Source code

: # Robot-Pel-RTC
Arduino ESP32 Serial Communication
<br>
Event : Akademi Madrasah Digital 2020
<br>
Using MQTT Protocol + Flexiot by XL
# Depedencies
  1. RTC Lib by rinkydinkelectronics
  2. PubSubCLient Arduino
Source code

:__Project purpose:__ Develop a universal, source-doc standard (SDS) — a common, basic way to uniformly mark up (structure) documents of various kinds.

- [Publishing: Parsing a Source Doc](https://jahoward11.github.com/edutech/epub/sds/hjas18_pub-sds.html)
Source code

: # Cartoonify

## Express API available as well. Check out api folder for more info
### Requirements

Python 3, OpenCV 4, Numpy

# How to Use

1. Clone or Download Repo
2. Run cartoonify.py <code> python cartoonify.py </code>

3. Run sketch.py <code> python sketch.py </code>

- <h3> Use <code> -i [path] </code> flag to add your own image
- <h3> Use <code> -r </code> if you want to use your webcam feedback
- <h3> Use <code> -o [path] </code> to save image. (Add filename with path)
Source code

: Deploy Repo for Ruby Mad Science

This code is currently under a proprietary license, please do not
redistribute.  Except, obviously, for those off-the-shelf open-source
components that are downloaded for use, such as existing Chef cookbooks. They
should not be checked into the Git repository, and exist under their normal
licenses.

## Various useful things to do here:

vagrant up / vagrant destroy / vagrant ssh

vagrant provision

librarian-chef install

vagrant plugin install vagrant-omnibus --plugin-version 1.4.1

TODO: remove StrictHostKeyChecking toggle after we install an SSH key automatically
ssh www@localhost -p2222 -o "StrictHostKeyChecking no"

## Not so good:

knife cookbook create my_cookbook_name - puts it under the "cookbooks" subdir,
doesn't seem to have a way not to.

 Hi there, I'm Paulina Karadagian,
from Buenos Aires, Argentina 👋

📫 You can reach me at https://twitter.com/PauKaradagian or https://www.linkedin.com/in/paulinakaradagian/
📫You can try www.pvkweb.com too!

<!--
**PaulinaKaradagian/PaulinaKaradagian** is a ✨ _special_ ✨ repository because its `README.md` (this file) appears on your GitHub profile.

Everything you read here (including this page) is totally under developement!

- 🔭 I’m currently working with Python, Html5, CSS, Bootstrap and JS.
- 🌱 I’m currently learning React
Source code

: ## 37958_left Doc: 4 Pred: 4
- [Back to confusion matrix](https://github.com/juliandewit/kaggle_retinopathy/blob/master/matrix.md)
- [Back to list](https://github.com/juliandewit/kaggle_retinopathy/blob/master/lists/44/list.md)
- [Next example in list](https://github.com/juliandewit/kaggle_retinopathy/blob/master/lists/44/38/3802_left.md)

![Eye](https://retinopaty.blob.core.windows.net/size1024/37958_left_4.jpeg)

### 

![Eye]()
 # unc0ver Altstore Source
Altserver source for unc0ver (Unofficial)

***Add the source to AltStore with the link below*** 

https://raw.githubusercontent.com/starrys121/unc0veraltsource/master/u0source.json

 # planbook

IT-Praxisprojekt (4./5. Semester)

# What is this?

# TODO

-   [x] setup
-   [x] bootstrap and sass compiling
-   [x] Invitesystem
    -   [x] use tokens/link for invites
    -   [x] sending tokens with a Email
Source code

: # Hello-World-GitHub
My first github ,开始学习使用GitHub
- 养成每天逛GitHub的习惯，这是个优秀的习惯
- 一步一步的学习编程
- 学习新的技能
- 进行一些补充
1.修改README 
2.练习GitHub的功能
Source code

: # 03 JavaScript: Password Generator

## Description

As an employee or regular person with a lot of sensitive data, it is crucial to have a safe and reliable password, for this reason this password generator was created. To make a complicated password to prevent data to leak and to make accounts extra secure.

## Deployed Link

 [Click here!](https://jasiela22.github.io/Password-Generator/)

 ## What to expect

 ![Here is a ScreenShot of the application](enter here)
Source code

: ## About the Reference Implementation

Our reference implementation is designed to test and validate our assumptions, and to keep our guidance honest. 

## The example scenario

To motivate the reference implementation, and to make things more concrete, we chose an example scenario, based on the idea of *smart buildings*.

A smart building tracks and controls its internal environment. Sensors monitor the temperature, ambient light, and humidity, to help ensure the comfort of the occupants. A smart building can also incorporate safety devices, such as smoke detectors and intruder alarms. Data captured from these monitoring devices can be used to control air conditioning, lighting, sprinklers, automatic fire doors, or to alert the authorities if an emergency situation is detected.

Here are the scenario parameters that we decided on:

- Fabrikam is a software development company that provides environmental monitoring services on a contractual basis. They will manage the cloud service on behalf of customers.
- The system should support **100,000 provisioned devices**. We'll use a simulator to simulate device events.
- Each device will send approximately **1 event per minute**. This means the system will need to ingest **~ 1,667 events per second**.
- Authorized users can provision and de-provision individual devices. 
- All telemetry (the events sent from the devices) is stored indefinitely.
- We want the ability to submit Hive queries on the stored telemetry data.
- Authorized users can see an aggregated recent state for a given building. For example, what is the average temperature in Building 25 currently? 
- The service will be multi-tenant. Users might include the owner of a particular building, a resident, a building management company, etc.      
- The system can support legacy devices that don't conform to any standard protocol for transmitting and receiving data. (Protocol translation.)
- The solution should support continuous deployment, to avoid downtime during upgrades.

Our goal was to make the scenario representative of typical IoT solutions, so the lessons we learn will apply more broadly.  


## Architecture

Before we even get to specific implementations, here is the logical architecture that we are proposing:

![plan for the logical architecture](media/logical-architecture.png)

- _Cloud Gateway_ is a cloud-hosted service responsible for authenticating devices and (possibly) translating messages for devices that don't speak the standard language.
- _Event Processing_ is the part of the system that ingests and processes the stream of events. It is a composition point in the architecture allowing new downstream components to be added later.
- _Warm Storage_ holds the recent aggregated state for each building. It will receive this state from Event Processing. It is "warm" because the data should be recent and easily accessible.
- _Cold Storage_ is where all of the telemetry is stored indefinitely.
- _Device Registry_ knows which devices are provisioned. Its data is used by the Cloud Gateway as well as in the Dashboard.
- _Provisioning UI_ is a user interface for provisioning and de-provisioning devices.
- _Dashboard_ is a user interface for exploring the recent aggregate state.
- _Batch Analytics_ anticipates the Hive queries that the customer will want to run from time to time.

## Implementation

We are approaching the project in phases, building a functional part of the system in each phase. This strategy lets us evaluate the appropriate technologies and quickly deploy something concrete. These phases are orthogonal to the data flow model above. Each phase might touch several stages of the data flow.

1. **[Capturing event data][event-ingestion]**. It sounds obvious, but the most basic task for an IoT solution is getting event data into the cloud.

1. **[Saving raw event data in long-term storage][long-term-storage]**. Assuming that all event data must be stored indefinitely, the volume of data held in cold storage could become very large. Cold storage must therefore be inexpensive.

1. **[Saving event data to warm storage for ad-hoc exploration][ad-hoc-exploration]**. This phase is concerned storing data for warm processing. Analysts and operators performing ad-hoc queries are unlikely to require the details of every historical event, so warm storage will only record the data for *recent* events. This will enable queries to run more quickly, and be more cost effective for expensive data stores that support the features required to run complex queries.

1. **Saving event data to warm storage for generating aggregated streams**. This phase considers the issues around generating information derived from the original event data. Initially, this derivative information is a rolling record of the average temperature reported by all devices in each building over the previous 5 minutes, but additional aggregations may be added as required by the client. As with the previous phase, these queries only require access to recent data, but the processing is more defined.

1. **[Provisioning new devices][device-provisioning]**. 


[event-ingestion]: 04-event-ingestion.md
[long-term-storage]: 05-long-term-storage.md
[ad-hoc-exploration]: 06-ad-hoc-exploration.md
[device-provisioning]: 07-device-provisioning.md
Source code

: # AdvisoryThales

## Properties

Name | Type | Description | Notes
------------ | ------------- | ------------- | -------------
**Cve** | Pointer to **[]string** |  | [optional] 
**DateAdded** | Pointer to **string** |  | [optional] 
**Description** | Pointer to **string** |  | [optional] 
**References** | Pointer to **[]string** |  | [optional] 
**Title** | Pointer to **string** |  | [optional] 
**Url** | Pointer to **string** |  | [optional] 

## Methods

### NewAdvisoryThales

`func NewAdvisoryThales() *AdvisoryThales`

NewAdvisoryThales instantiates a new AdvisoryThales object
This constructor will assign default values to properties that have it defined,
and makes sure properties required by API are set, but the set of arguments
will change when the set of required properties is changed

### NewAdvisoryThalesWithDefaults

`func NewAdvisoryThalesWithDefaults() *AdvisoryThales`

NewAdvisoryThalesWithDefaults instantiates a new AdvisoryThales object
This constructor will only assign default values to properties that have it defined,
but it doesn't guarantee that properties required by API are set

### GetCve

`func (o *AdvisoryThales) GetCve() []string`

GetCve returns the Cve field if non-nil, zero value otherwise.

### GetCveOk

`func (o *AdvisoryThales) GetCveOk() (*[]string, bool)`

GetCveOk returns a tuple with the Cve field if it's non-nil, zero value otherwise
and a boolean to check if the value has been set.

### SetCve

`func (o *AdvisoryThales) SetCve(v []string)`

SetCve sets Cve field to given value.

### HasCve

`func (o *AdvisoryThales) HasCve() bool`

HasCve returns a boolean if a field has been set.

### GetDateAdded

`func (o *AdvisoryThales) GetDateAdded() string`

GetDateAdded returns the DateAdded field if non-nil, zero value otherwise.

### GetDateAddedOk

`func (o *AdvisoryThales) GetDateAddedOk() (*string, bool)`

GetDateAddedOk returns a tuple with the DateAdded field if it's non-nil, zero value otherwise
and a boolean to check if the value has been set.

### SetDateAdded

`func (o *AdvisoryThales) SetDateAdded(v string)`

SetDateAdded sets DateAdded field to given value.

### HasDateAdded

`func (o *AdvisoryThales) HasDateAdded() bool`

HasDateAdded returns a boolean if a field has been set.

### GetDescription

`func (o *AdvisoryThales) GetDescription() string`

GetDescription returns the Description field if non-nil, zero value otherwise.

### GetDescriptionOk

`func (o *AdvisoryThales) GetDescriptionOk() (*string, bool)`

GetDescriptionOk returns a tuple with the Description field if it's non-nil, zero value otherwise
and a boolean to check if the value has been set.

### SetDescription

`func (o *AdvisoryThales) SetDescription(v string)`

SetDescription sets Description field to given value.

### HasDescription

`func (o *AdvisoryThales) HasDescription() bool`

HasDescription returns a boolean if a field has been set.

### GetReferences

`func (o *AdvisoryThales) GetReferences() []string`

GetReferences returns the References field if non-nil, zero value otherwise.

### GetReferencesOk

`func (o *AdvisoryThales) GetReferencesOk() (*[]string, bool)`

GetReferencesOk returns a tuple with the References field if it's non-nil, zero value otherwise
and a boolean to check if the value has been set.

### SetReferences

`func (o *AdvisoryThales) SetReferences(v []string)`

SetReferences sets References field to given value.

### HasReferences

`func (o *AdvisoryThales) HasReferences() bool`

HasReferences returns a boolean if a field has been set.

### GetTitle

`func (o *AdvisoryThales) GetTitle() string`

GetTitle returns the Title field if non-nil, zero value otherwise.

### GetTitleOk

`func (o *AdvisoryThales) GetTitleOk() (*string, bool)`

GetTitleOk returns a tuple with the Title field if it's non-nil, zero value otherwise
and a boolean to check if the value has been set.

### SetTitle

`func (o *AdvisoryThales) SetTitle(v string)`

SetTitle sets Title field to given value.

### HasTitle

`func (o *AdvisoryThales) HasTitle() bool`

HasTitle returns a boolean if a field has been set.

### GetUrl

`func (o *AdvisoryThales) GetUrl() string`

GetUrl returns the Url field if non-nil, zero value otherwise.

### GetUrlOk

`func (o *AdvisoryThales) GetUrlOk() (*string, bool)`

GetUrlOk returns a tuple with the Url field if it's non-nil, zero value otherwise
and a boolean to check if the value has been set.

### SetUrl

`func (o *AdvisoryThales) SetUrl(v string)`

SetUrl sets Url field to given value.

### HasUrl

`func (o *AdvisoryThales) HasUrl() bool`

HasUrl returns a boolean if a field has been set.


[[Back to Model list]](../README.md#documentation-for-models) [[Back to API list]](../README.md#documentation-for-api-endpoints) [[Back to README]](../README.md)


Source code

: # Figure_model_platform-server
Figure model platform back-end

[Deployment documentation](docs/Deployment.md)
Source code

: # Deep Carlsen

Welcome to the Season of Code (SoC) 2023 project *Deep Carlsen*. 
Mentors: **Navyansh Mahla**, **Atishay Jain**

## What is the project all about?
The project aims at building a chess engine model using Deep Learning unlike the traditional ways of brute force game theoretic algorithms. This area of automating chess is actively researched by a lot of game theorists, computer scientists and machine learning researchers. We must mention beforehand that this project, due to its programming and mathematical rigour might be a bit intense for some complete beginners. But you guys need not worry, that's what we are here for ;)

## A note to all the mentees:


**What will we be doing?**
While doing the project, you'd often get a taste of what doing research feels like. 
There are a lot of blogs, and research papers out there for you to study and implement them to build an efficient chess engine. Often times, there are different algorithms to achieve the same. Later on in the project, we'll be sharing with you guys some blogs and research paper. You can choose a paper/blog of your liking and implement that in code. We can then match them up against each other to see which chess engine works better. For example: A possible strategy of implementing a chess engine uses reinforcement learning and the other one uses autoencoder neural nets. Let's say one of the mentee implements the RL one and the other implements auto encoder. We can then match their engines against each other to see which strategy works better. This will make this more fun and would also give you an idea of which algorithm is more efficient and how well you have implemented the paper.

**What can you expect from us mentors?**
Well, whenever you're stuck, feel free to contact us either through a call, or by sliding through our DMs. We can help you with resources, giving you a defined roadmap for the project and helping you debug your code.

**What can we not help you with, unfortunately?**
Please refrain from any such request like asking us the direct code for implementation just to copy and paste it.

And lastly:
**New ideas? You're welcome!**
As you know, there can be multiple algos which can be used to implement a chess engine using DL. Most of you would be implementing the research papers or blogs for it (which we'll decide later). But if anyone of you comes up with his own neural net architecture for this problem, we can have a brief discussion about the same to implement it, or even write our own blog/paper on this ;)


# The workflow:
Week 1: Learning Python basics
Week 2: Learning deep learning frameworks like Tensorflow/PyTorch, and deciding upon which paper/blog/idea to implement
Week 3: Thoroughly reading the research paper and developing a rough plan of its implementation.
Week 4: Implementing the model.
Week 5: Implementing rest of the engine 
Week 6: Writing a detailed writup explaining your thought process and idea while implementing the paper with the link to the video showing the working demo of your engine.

_ _ _ _

#### Your instructions:
In the records above, locate the lines holding the word "papers". Copy each of them.

#### Written solution:
There are a lot of blogs, and research papers out there for you to study and implement them to build an efficient chess engine. Often times, there are different algorithms to achieve the same. Later on in the project, we'll be sharing with you guys some blogs and research paper. You can choose a paper/blog of your liking and implement that in code. We can then match them up against each other to see which chess engine works better. For example: A possible strategy of implementing a chess engine uses reinforcement learning and the other one uses autoencoder neural nets. Let's say one of the mentee implements the RL one and the other implements auto encoder. We can then match their engines against each other to see which strategy works better. This will make this more fun and would also give you an idea of which algorithm is more efficient and how well you have implemented the paper.
As you know, there can be multiple algos which can be used to implement a chess engine using DL. Most of you would be implementing the research papers or blogs for it (which we'll decide later). But if anyone of you comes up with his own neural net architecture for this problem, we can have a brief discussion about the same to implement it, or even write our own blog/paper on this ;)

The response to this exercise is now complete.